[Java] Convertire una stringa da un charset ad un altro [Archivio]

View Full Version : [Java] Convertire una stringa da un charset ad un altro

ndakota

20-04-2010, 14:16

Salve ragazzi. Come da titolo avrei bisogno di convertire una stringa dal formato us-ascii ad uno ascii esteso qualsiasi. In parole povere la mia stringa non prende le accentate(è me lo ritrovo come qualcosa tipo E=09). E' possibile, passando ad un altro charset(per esempio iso-8859-1), aggiustare questa stringa? Grazie :D

DanieleC88

20-04-2010, 17:12

Puoi specificare un po' meglio dove e come ti si presenta il problema?
Non vorrei che la mia memoria mi ingannasse, ma mi sembrava che Java gestisse nativamente le stringhe in Unicode.

banryu79

20-04-2010, 18:06

...
A String represents a string in the UTF-16 format in which supplementary characters are represented by surrogate pairs (see the section Unicode Character Representations in the Character class for more information). Index values refer to char code units, so a supplementary character uses two positions in a String.
...

+

...
Every instance of the Java virtual machine has a default charset, which may or may not be one of the standard charsets. The default charset is determined during virtual-machine startup and typically depends upon the locale and charset being used by the underlying operating system.
...

Gli standard charset a cui si riferisce sarebbero questi:

Standard charsets

Every implementation of the Java platform is required to support the following standard charsets.
Consult the release documentation for your implementation to see if any other charsets are supported.
The behavior of such optional charsets may differ between implementations.

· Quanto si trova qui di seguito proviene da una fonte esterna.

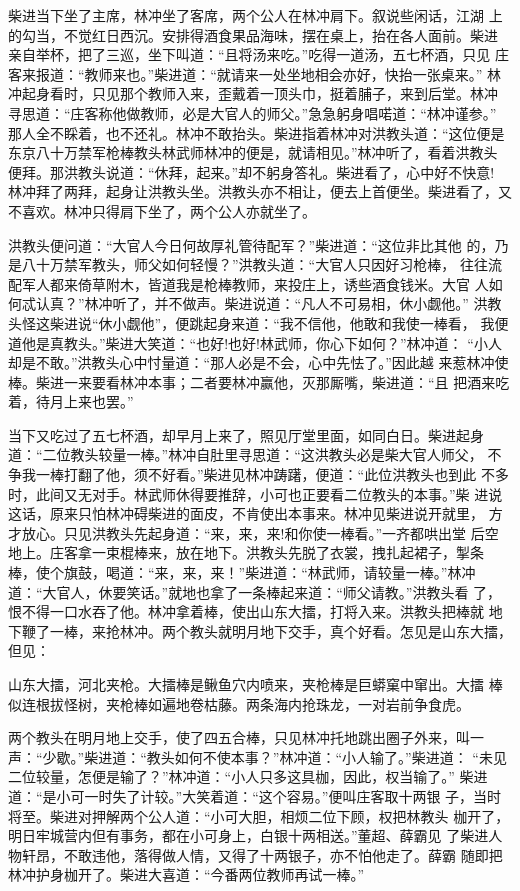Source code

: 柴进当下坐了主席，林冲坐了客席，两个公人在林冲肩下。叙说些闲话，江湖
上的勾当，不觉红日西沉。安排得酒食果品海味，摆在桌上，抬在各人面前。柴进
亲自举杯，把了三巡，坐下叫道：“且将汤来吃。”吃得一道汤，五七杯酒，只见
庄客来报道：“教师来也。”柴进道：“就请来一处坐地相会亦好，快抬一张桌来。”
林冲起身看时，只见那个教师入来，歪戴着一顶头巾，挺着脯子，来到后堂。林冲
寻思道：“庄客称他做教师，必是大官人的师父。”急急躬身唱喏道：“林冲谨参。”
那人全不睬着，也不还礼。林冲不敢抬头。柴进指着林冲对洪教头道：“这位便是
东京八十万禁军枪棒教头林武师林冲的便是，就请相见。”林冲听了，看着洪教头
便拜。那洪教头说道：“休拜，起来。”却不躬身答礼。柴进看了，心中好不快意!
林冲拜了两拜，起身让洪教头坐。洪教头亦不相让，便去上首便坐。柴进看了，又
不喜欢。林冲只得肩下坐了，两个公人亦就坐了。

洪教头便问道：“大官人今日何故厚礼管待配军？”柴进道：“这位非比其他
的，乃是八十万禁军教头，师父如何轻慢？”洪教头道：“大官人只因好习枪棒，
往往流配军人都来倚草附木，皆道我是枪棒教师，来投庄上，诱些酒食钱米。大官
人如何忒认真？”林冲听了，并不做声。柴进说道：“凡人不可易相，休小觑他。”
洪教头怪这柴进说“休小觑他”，便跳起身来道：“我不信他，他敢和我使一棒看，
我便道他是真教头。”柴进大笑道：“也好!也好!林武师，你心下如何？”林冲道：
“小人却是不敢。”洪教头心中忖量道：“那人必是不会，心中先怯了。”因此越
来惹林冲使棒。柴进一来要看林冲本事；二者要林冲赢他，灭那厮嘴，柴进道：“且
把酒来吃着，待月上来也罢。”

当下又吃过了五七杯酒，却早月上来了，照见厅堂里面，如同白日。柴进起身
道：“二位教头较量一棒。”林冲自肚里寻思道：“这洪教头必是柴大官人师父，
不争我一棒打翻了他，须不好看。”柴进见林冲踌躇，便道：“此位洪教头也到此
不多时，此间又无对手。林武师休得要推辞，小可也正要看二位教头的本事。”柴
进说这话，原来只怕林冲碍柴进的面皮，不肯使出本事来。林冲见柴进说开就里，
方才放心。只见洪教头先起身道：“来，来，来!和你使一棒看。”一齐都哄出堂
后空地上。庄客拿一束棍棒来，放在地下。洪教头先脱了衣裳，拽扎起裙子，掣条
棒，使个旗鼓，喝道：“来，来，来！”柴进道：“林武师，请较量一棒。”林冲
道：“大官人，休要笑话。”就地也拿了一条棒起来道：“师父请教。”洪教头看
了，恨不得一口水吞了他。林冲拿着棒，使出山东大擂，打将入来。洪教头把棒就
地下鞭了一棒，来抢林冲。两个教头就明月地下交手，真个好看。怎见是山东大擂，
但见：

山东大擂，河北夹枪。大擂棒是鳅鱼穴内喷来，夹枪棒是巨蟒窠中窜出。大擂
棒似连根拔怪树，夹枪棒如遍地卷枯藤。两条海内抢珠龙，一对岩前争食虎。

两个教头在明月地上交手，使了四五合棒，只见林冲托地跳出圈子外来，叫一
声：“少歇。”柴进道：“教头如何不使本事？”林冲道：“小人输了。”柴进道：
“未见二位较量，怎便是输了？”林冲道：“小人只多这具枷，因此，权当输了。”
柴进道：“是小可一时失了计较。”大笑着道：“这个容易。”便叫庄客取十两银
子，当时将至。柴进对押解两个公人道：“小可大胆，相烦二位下顾，权把林教头
枷开了，明日牢城营内但有事务，都在小可身上，白银十两相送。”董超、薛霸见
了柴进人物轩昂，不敢违他，落得做人情，又得了十两银子，亦不怕他走了。薛霸
随即把林冲护身枷开了。柴进大喜道：“今番两位教师再试一棒。”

US-ASCII Seven-bit ASCII, a.k.a. ISO646-US, a.k.a. the Basic Latin block of the Unicode character set
ISO-8859-1 ISO Latin Alphabet No. 1, a.k.a. ISO-LATIN-1
UTF-8 Eight-bit UCS Transformation Format
UTF-16BE Sixteen-bit UCS Transformation Format, big-endian byte order
UTF-16LE Sixteen-bit UCS Transformation Format, little-endian byte order
UTF-16 Sixteen-bit UCS Transformation Format, byte order identified by an optional byte-order mark

Non ho capito la tua situazione comunque dovresti far presto a fare una prova: partendo dalla tua String e sfruttando il metodo getBytes(Charset) puoi ottenerne l'array di bytes codificati secondo il Charset che desideri, quindi passi questo array come argomento al costruttore di una nuova String e la stampi per vedere cosa sputa: metodo scientifico :D

ndakota

20-04-2010, 21:34

Puoi specificare un po' meglio dove e come ti si presenta il problema?
Non vorrei che la mia memoria mi ingannasse, ma mi sembrava che Java gestisse nativamente le stringhe in Unicode.

Praticamente ricevo il formato di una mail in plain text. E dagli attributi leggo che è in charset "us-ascii".

+

Gli standard charset a cui si riferisce sarebbero questi:

Standard charsets

Every implementation of the Java platform is required to support the following standard charsets.
Consult the release documentation for your implementation to see if any other charsets are supported.
The behavior of such optional charsets may differ between implementations.

US-ASCII Seven-bit ASCII, a.k.a. ISO646-US, a.k.a. the Basic Latin block of the Unicode character set
ISO-8859-1 ISO Latin Alphabet No. 1, a.k.a. ISO-LATIN-1
UTF-8 Eight-bit UCS Transformation Format
UTF-16BE Sixteen-bit UCS Transformation Format, big-endian byte order
UTF-16LE Sixteen-bit UCS Transformation Format, little-endian byte order
UTF-16 Sixteen-bit UCS Transformation Format, byte order identified by an optional byte-order mark

Non ho capito la tua situazione comunque dovresti far presto a fare una prova: partendo dalla tua String e sfruttando il metodo getBytes(Charset) puoi ottenerne l'array di bytes codificati secondo il Charset che desideri, quindi passi questo array come argomento al costruttore di una nuova String e la stampi per vedere cosa sputa: metodo scientifico :D

Ho già provato, ma mi stampa sempre la stringa di partenza, anche se il charset cambia. Provato stampando i byte.